Four people, one church
Cara Wall writes beautifully about something novelists rarely address: a mainline Protestant congregation.
Here is a rare find: a novel that is not only compelling and thoughtfully written, made of beautiful sentences and tenderly created characters, but that is also about an aspect of American life rarely treated these days in fiction: the mainline Protestant church.
First-time novelist Cara Wall tells the story of two ministers and their wives, who are called to a large Presbyterian church in New York City in the early 1960s and spend their lives ministering there. Each individual in the foursome gets equal treatment—their stories, their inner lives, their histories, and their perceptions of each other are handled like a cube that is slowly turned over in the reader’s hands. They become increasingly interconnected, until they realize that “there was only one call. They were, the four of them, married to each other, in a strange way. They had turned in their quarters, and the church had given them a silver dollar.”
Read our latest issue or browse back issues.
But it takes a long time for this foursome to develop. Nan and James—one of the pairs—meet in Chicago. Her father is a beloved minister in a small southern town. He comes from a family afflicted with alcoholism, poverty, and the effects of PTSD. The other pair, Lily and Charles, meet in Boston. Her life is most profoundly shaped by the death of her parents in a car accident, and his by a father who is an academic all-star at Harvard and rejects his son’s ministerial calling.
James is a firebrand who wants to change the world. Charles is cooler and more thoughtful, a good student of people and theology. Nan describes the difference between herself and Lily this way: “She was soft; Lily was straight. She wavered; Lily was plumb.” Of the four of them, Lily wants the least to do with the church. She is not a Christian, and she wants her own life apart from the church. Each of the four have to grapple with Lily’s resistance to their shared life.

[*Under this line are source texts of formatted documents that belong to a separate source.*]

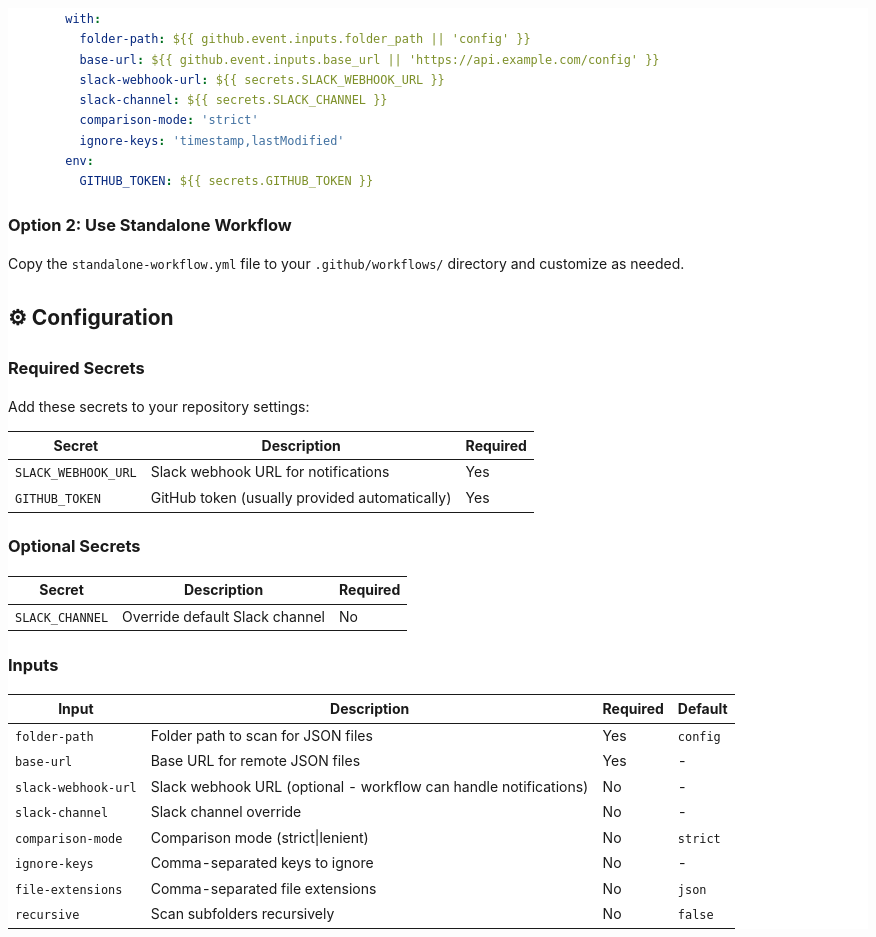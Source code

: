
 ```yaml
        with:
          folder-path: ${{ github.event.inputs.folder_path || 'config' }}
          base-url: ${{ github.event.inputs.base_url || 'https://api.example.com/config' }}
          slack-webhook-url: ${{ secrets.SLACK_WEBHOOK_URL }}
          slack-channel: ${{ secrets.SLACK_CHANNEL }}
          comparison-mode: 'strict'
          ignore-keys: 'timestamp,lastModified'
        env:
          GITHUB_TOKEN: ${{ secrets.GITHUB_TOKEN }}
```

### Option 2: Use Standalone Workflow

Copy the `standalone-workflow.yml` file to your `.github/workflows/` directory and customize as needed.

## ⚙️ Configuration

### Required Secrets

Add these secrets to your repository settings:

| Secret | Description | Required |
|--------|-------------|----------|
| `SLACK_WEBHOOK_URL` | Slack webhook URL for notifications | Yes |
| `GITHUB_TOKEN` | GitHub token (usually provided automatically) | Yes |

### Optional Secrets

| Secret | Description | Required |
|--------|-------------|----------|
| `SLACK_CHANNEL` | Override default Slack channel | No |

### Inputs

| Input | Description | Required | Default |
|-------|-------------|----------|---------|
| `folder-path` | Folder path to scan for JSON files | Yes | `config` |
| `base-url` | Base URL for remote JSON files | Yes | - |
| `slack-webhook-url` | Slack webhook URL (optional - workflow can handle notifications) | No | - |
| `slack-channel` | Slack channel override | No | - |
| `comparison-mode` | Comparison mode (strict\|lenient) | No | `strict` |
| `ignore-keys` | Comma-separated keys to ignore | No | - |
| `file-extensions` | Comma-separated file extensions | No | `json` |
| `recursive` | Scan subfolders recursively | No | `false` |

The book has two centers, like the two couples. One is the struggle between faith and doubt. Lily is an unbeliever, and James is unconventional in his belief. In an early moment in their ministry together, James tries to tell Charles how he understands his work. “I believe in the urge to be good, to stay good, to do good in the world . . . But I don’t think God exists in the way people would like to believe; I don’t think God saves the day. I think it’s up to us. We know the rules, and we’re the ones who have to play the game.”
Charles expresses his own faith differently, “I believe in God. I think God gives us wisdom, infinite numbers of entirely different ways to understand the world. It’s an absolutely clear feeling for me, like walking into a room full of books all opened to exactly the page I want to read.” Nan’s growth in faith is perhaps the most dramatic, as she reckons with a God that she believes, at first, does good things for people who try to be good. Her faith has to change as life makes increasingly difficult demands.
In her treatment of these different orientations to faith, Wall is remarkably respectful of each. She allows each of the four to reckon with their own orientation to faith without pressing the reader to judge. Lily’s rejection of faith is held as seriously as Nan’s embrace of it. James’s evolution is as profound as Charles’s.
The other center of the book is social change, especially the change in racial dynamics that accompany the four of them—who are all white—as they begin their ministries. The beginnings of the civil rights movement shape the couples’ early choices, especially James and Nan. They decide not to go back to Nan’s hometown in Mississippi because her father writes to her, “People we know are saying such terrible things, Nan, doing such inconceivable things. You wouldn’t recognize them.”
In New York, James and Charles begin to make choices for the congregation that lead, inevitably, to conflict. In this sense, the book takes up the question of how to use power for good. How do you find a voice to speak from the pulpit into the political and social moment without alienating those who turn to you for comfort in the midst of the struggles of their lives? Not a few pastors will recognize the moment when James and Charles are called before congregational leaders to answer for what one or the other of them said from the pulpit. And anyone who has ever spent time in a church will recognize the behind-the-scenes maneuvering that takes place in an effort to save them.
The church that Charles and James copastor is, in many ways, not the church of today. Third Presbyterian does not have the financial straits that so many congregations now face. It has a staff that stays at the church for life and congregants who do the same. The pastors have the time to forge intricate relationships against the backdrop of a social stability that feels almost unrecognizable in our era. But in the last sermon quoted in the book, Charles urges people to find meaning in the “quality of your struggle with each other.” That advice is as valuable today as it was 60 years ago.